Binary On-Disk Representation
SKI is gzipped tar archive with band files, info and meta JSON files.
Bands
Bands are stored into separate files with names xxxxx.skb
where x is index
of the band (e.g. 00000.skb
). First two bytes of the file are an unsigned
integer whose value map to data type according to following table:
value |
dtype |
---|---|
2 |
binarized |
8 |
uint8 |
9 |
int8 |
16 |
uint16 |
17 |
int16 |
32 |
uint32 |
33 |
int32 |
34 |
float32 |
64 |
uint64 |
65 |
int64 |
66 |
float64 |
67 |
stretched float |
binarized
dtype represents uint8 np.dtype
where all values are either 0
or 1. stretched float
is saved as uint16 np.dtype
but when loaded it is
represented by float32 np.dtype
.
float64
dtype is now deprecated but there is backwards compatibility to load legacy SKIs.
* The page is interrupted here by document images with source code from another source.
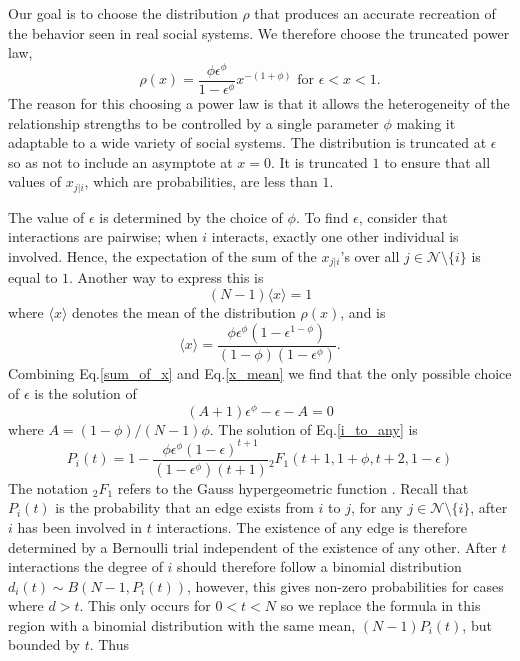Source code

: \documentclass[10pt]{article}
\begin{document}
\begin{multicols}{2}
Our goal is to choose the distribution $\rho$ that produces an accurate recreation of the behavior seen in real social systems. We therefore choose the truncated power law,
\begin{equation}
\label{distribution}
\rho(x)=\frac{\phi\epsilon^{\phi}}{1-\epsilon^{\phi}}x^{-(1+\phi)} \text{ for } \epsilon<x<1.
\end{equation}
The reason for this choosing a power law is that it allows the heterogeneity of the relationship strengths to be controlled by a single parameter $\phi$ making it adaptable to a wide variety of social systems. The distribution is truncated at $\epsilon$ so as not to include an asymptote at $x=0$. It is truncated $1$ to ensure that all values of $x_{j|i}$, which are probabilities, are less than $1$.

The value of $\epsilon$ is determined by the choice of $\phi$. To find $\epsilon$, consider that interactions are pairwise; when $i$ interacts, exactly one other individual is involved. Hence, the expectation of the sum of the $x_{j|i}$'s over all $j\in \mathcal{N}\setminus\{i\}$ is equal to $1$. Another way to express this is
\begin{equation}
\label{sum_of_x}
(N-1) \langle x \rangle = 1
\end{equation}
where $\langle x \rangle$ denotes the mean of the distribution $\rho(x)$, and is
\begin{equation}
\label{x_mean}
\langle x \rangle=\frac{\phi\epsilon^{\phi}(1-\epsilon^{1-\phi})}{(1-\phi)(1-\epsilon^{\phi})}.
\end{equation}
Combining Eq.\eqref{sum_of_x} and Eq.\eqref{x_mean} we find that the only possible choice of $\epsilon$ is the solution of
\begin{equation}
\label{epsilon}
(A+1)\epsilon^{\phi}-\epsilon-A=0
\end{equation}
where $A=(1-\phi)/(N-1)\phi$. The solution of Eq.\eqref{i_to_any} is
\begin{equation}
\label{hyper_solution}
P_{i}(t)=1-\frac{\phi\epsilon^{\phi}(1-\epsilon)^{t+1}}{(1-\epsilon^{\phi})(t+1)}{}_{2}F_{1}(t+1, 1+\phi, t+2, 1-\epsilon)
\end{equation}
The notation ${}_{2}F_{1}$ refers to the Gauss hypergeometric function \cite{absteg}. Recall that $P_{i}(t)$ is the probability that an edge exists from $i$ to $j$, for any $j\in \mathcal{N}\setminus\{i\}$, after $i$ has been involved in $t$ interactions. The existence of any edge is therefore determined by a Bernoulli trial independent of the existence of any other. After $t$ interactions the degree of $i$ should therefore follow a binomial distribution $d_{i}(t)\sim B(N-1,P_{i}(t))$, however, this gives non-zero probabilities for cases where $d>t$. This only occurs for $0<t<N$ so we replace the formula in this region with a binomial distribution with the same mean, $(N-1)P_{i}(t)$, but bounded by $t$. Thus 

\end{multicols}
\end{document}
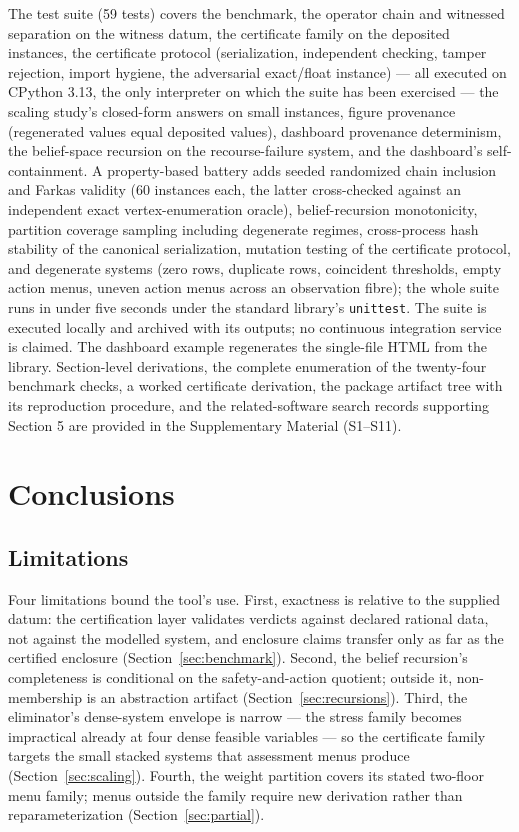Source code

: \documentclass[11pt]{article}
\begin{document}
The test suite (59 tests) covers the benchmark, the operator chain and
witnessed separation on the witness datum, the certificate family on the
deposited instances, the certificate protocol (serialization, independent
checking, tamper rejection, import hygiene, the adversarial exact/float
instance) --- all executed on CPython 3.13, the only interpreter on which
the suite has been exercised --- the scaling study's closed-form answers
on small instances,
figure provenance (regenerated values equal deposited values), dashboard
provenance determinism, the belief-space recursion on the recourse-failure
system, and the dashboard's self-containment. A property-based battery
adds seeded randomized chain inclusion and Farkas validity (60 instances
each, the latter cross-checked against an independent exact
vertex-enumeration oracle), belief-recursion monotonicity, partition
coverage sampling including degenerate regimes, cross-process hash
stability of the canonical serialization, mutation testing of the
certificate protocol, and degenerate systems (zero rows, duplicate rows,
coincident thresholds, empty action menus, uneven action menus across an
observation fibre); the whole suite runs in under five seconds under the standard library's \texttt{unittest}. The suite
is executed locally and archived with its outputs; no continuous
integration service is claimed.
The dashboard example regenerates the single-file HTML from the library.
Section-level derivations, the complete enumeration of the twenty-four
benchmark checks, a worked certificate derivation, the package artifact
tree with its reproduction procedure, and the related-software search
records supporting Section 5 are provided in the Supplementary Material
(S1--S11).

\section{Conclusions}\label{sec:conclusions}

\subsection{Limitations}

Four limitations bound the tool's use. First, exactness is relative to
the supplied datum: the certification layer validates verdicts against
declared rational data, not against the modelled system, and enclosure
claims transfer only as far as the certified enclosure
(Section~\ref{sec:benchmark}). Second, the belief recursion's
completeness is conditional on the safety-and-action quotient; outside
it, non-membership is an abstraction artifact
(Section~\ref{sec:recursions}). Third, the eliminator's dense-system
envelope is narrow --- the stress family becomes impractical already at
four dense feasible variables --- so the certificate family targets the
small stacked systems that assessment menus produce
(Section~\ref{sec:scaling}). Fourth, the weight partition covers its
stated two-floor menu family; menus outside the family require new
derivation rather than reparameterization (Section~\ref{sec:partial}).
\end{document}
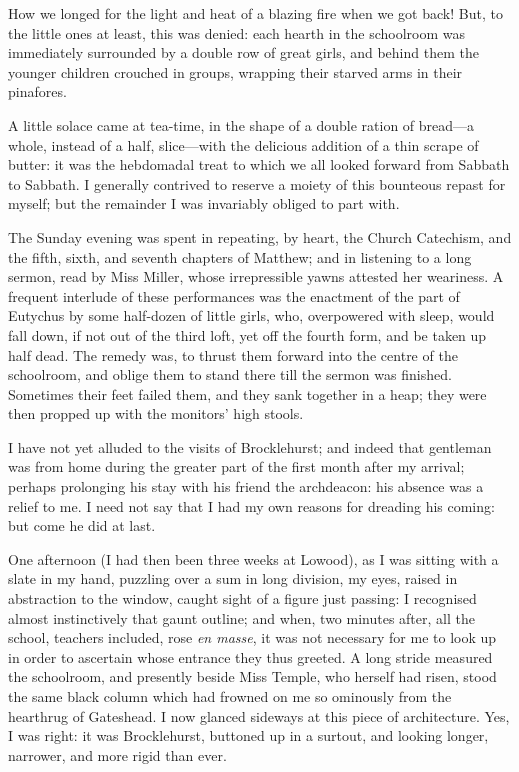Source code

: How we longed for the light and heat of a blazing fire when we got
back! But, to the little ones at least, this was denied: each hearth in
the schoolroom was immediately surrounded by a double row of great
girls, and behind them the younger children crouched in groups, wrapping
their starved arms in their pinafores.

A little solace came at tea-time, in the shape of a double ration of
bread---a whole, instead of a half, slice---with the delicious addition
of a thin scrape of butter: it was the hebdomadal treat to which we all
looked forward from Sabbath to Sabbath. I generally contrived to
reserve a moiety of this bounteous repast for myself; but the remainder
I was invariably obliged to part with.

The Sunday evening was spent in repeating, by heart, the Church
Catechism, and the fifth, sixth, and seventh chapters of \St{} Matthew;
and in listening to a long sermon, read by Miss Miller, whose
irrepressible yawns attested her weariness. A frequent interlude of
these performances was the enactment of the part of Eutychus by some
half-dozen of little girls, who, overpowered with sleep, would fall
down, if not out of the third loft, yet off the fourth form, and be
taken up half dead. The remedy was, to thrust them forward into the
centre of the schoolroom, and oblige them to stand there till the sermon
was finished. Sometimes their feet failed them, and they sank together
in a heap; they were then propped up with the monitors' high stools.

I have not yet alluded to the visits of \Mr{} Brocklehurst; and indeed
that gentleman was from home during the greater part of the first month
after my arrival; perhaps prolonging his stay with his friend the
archdeacon: his absence was a relief to me. I need not say that I had
my own reasons for dreading his coming: but come he did at last.

One afternoon (I had then been three weeks at Lowood), as I was sitting
with a slate in my hand, puzzling over a sum in long division, my eyes,
raised in abstraction to the window, caught sight of a figure just
passing: I recognised almost instinctively that gaunt outline; and when,
two minutes after, all the school, teachers included, rose \emph{en
masse}, it was not necessary for me to look up in order to ascertain
whose entrance they thus greeted. A long stride measured the
schoolroom, and presently beside Miss Temple, who herself had risen,
stood the same black column which had frowned on me so ominously from
the hearthrug of Gateshead. I now glanced sideways at this piece of
architecture. Yes, I was right: it was \Mr{} Brocklehurst, buttoned up in
a surtout, and looking longer, narrower, and more rigid than ever.

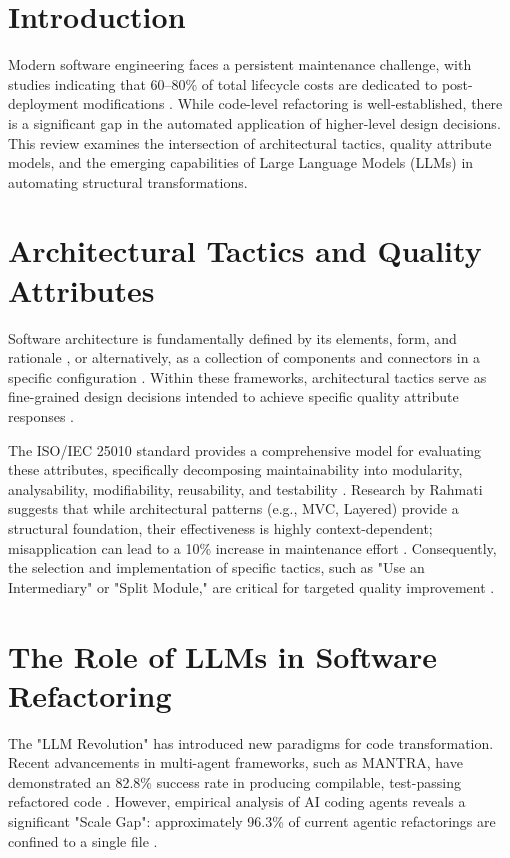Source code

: \documentclass[sigconf,review]{acmart}
\begin{document}
\maketitle

\section{Introduction}
Modern software engineering faces a persistent maintenance challenge, with studies indicating that 60--80\% of total lifecycle costs are dedicated to post-deployment modifications \cite{bass2021software}. While code-level refactoring is well-established, there is a significant gap in the automated application of higher-level design decisions. This review examines the intersection of architectural tactics, quality attribute models, and the emerging capabilities of Large Language Models (LLMs) in automating structural transformations.

\section{Architectural Tactics and Quality Attributes}
Software architecture is fundamentally defined by its elements, form, and rationale \cite{perry1992foundations}, or alternatively, as a collection of components and connectors in a specific configuration \cite{garlan1993introduction}. Within these frameworks, architectural tactics serve as fine-grained design decisions intended to achieve specific quality attribute responses \cite{bass2021software}.

The ISO/IEC 25010 standard provides a comprehensive model for evaluating these attributes, specifically decomposing maintainability into modularity, analysability, modifiability, reusability, and testability \cite{bass2021software}. Research by Rahmati suggests that while architectural patterns (e.g., MVC, Layered) provide a structural foundation, their effectiveness is highly context-dependent; misapplication can lead to a 10\% increase in maintenance effort \cite{rahmati2021ensuring}. Consequently, the selection and implementation of specific tactics, such as "Use an Intermediary" or "Split Module," are critical for targeted quality improvement \cite{bass2021software}.

\section{The Role of LLMs in Software Refactoring}
The "LLM Revolution" has introduced new paradigms for code transformation. Recent advancements in multi-agent frameworks, such as MANTRA, have demonstrated an 82.8\% success rate in producing compilable, test-passing refactored code \cite{xu2025mantra}. However, empirical analysis of AI coding agents reveals a significant "Scale Gap": approximately 96.3\% of current agentic refactorings are confined to a single file \cite{horikawa2025agentic}.
\end{document}
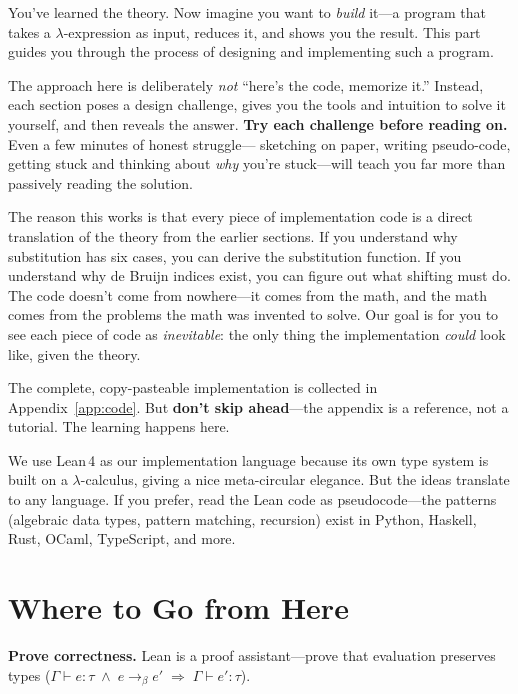\documentclass[11pt,a4paper]{article}
\theoremstyle{definition}
\newcommand{\lam}{\lambda}
\newcommand{\reduce}{\longrightarrow_\beta}
\newcommand{\proves}{\vdash}
\begin{document}
You've learned the theory. Now imagine you want to \emph{build} it---a program
that takes a $\lam$-expression as input, reduces it, and shows you the result.
This part guides you through the process of designing and implementing such a
program.

The approach here is deliberately \emph{not} ``here's the code, memorize it.''
Instead, each section poses a design challenge, gives you the tools and
intuition to solve it yourself, and then reveals the answer. \textbf{Try each
challenge before reading on.} Even a few minutes of honest struggle---
sketching on paper, writing pseudo-code, getting stuck and thinking about
\emph{why} you're stuck---will teach you far more than passively reading the
solution.

The reason this works is that every piece of implementation code is a direct
translation of the theory from the earlier sections. If you understand why
substitution has six cases, you can derive the substitution function. If you
understand why de Bruijn indices exist, you can figure out what shifting must
do. The code doesn't come from nowhere---it comes from the math, and the math
comes from the problems the math was invented to solve. Our goal is for you to
see each piece of code as \emph{inevitable}: the only thing the implementation
\emph{could} look like, given the theory.

The complete, copy-pasteable implementation is collected in
Appendix~\ref{app:code}. But \textbf{don't skip ahead}---the appendix is a
reference, not a tutorial. The learning happens here.

We use Lean\,4 as our implementation language because its own type system is
built on a $\lam$-calculus, giving a nice meta-circular elegance. But the ideas
translate to any language. If you prefer, read the Lean code as pseudocode---the
patterns (algebraic data types, pattern matching, recursion) exist in Python,
Haskell, Rust, OCaml, TypeScript, and more.

\section{Where to Go from Here}

\textbf{Prove correctness.} Lean is a proof assistant---prove that evaluation
preserves types ($\Gamma \proves e : \tau \;\wedge\; e \reduce e'
\;\Longrightarrow\; \Gamma \proves e' : \tau$).
\end{document}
Next eight bytes are little endian floats. They represent value range
which is used only for
stretched float
, for all other dtypes it is set to (0, 0)
. For stretched float
value range
represents what the uint16 array should stretch into. For most
current use cases it is set to (0, 1)
.
Next four bytes represent a number of columns and rows. These bytes follow little endian format. The rest of the file is row-major ordered data of the band.
Pixel values could be reconstructed with the following formula:
\(p_{r, c} = (p_{r - 1, c} + b_{r, c}) \mod 2^k\),
where \(p_{r, c}\) is the pixel value at the rth row and cth column, \(b_{r, c}\) is the value from a stored matrix at the rth row and cth column and k is the bit depth of the band (maximum value + 1). -1th row is defined as a row full of 0s, therefore, the encoded values of the first row are equal to real pixel values.
When the binary is constructed and inverse formula is used.
The above method of storing pixel values is only used for bands that use any integer as underlying data type including stretched float, the only exception is binarized dtype. For bands with floating point underlying data type and binarized dtype pixel values are stored directly.
The following is a hexadecimal example of a band containing uint8
pixels,
with value range (0, 0), one column and two rows. Value in the first row is 250
and 200 in the second.
08 00 00 00 00 00 00 00 00 00 01 00 00 00 02 00 00 00 FA C8
Info
Every SKI contains info.json
file which is UTF-8 encoded JSON serialized
data with information about the SKI. It contains a list of band names (band can
have multiple names), SKI version and SKI type (imagery, analysis).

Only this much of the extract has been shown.